### TO DO
Beneath this line is the data. Output exactly the lines from the line with "[menu.docs]" to the line with "or more parameters.", both ends included, and nothing more.
______
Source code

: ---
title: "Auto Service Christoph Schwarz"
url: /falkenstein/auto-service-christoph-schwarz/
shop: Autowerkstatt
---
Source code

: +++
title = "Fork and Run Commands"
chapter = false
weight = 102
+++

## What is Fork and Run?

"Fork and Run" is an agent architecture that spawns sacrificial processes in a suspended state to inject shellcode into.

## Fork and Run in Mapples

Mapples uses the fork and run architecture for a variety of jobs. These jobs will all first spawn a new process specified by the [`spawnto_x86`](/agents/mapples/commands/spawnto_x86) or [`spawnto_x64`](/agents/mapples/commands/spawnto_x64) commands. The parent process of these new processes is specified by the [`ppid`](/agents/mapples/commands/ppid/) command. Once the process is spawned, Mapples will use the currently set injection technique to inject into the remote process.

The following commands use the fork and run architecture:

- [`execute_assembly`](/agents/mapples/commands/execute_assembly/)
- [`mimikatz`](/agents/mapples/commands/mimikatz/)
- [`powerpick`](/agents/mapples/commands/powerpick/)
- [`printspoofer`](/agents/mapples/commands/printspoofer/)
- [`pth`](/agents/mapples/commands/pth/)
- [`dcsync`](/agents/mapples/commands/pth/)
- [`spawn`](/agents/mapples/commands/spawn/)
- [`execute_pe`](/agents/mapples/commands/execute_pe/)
______
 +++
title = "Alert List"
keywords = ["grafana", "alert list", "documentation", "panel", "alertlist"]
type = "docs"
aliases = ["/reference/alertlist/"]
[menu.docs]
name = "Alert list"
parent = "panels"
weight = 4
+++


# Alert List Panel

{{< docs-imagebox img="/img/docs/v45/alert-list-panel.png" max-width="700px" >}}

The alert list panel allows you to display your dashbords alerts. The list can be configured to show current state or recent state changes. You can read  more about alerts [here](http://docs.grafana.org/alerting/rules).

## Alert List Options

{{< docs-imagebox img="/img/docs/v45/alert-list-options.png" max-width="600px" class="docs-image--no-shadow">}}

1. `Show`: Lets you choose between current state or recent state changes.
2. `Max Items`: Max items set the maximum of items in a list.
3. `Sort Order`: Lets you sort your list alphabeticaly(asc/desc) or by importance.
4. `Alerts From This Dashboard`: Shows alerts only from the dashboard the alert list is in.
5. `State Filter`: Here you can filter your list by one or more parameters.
______
### SOLVED EXERCISE
[menu.docs]
name = "Alert list"
parent = "panels"
weight = 4
+++


# Alert List Panel

{{< docs-imagebox img="/img/docs/v45/alert-list-panel.png" max-width="700px" >}}

The alert list panel allows you to display your dashbords alerts. The list can be configured to show current state or recent state changes. You can read  more about alerts [here](http://docs.grafana.org/alerting/rules).

## Alert List Options

{{< docs-imagebox img="/img/docs/v45/alert-list-options.png" max-width="600px" class="docs-image--no-shadow">}}

1. `Show`: Lets you choose between current state or recent state changes.
2. `Max Items`: Max items set the maximum of items in a list.
3. `Sort Order`: Lets you sort your list alphabeticaly(asc/desc) or by importance.
4. `Alerts From This Dashboard`: Shows alerts only from the dashboard the alert list is in.
5. `State Filter`: Here you can filter your list by one or more parameters.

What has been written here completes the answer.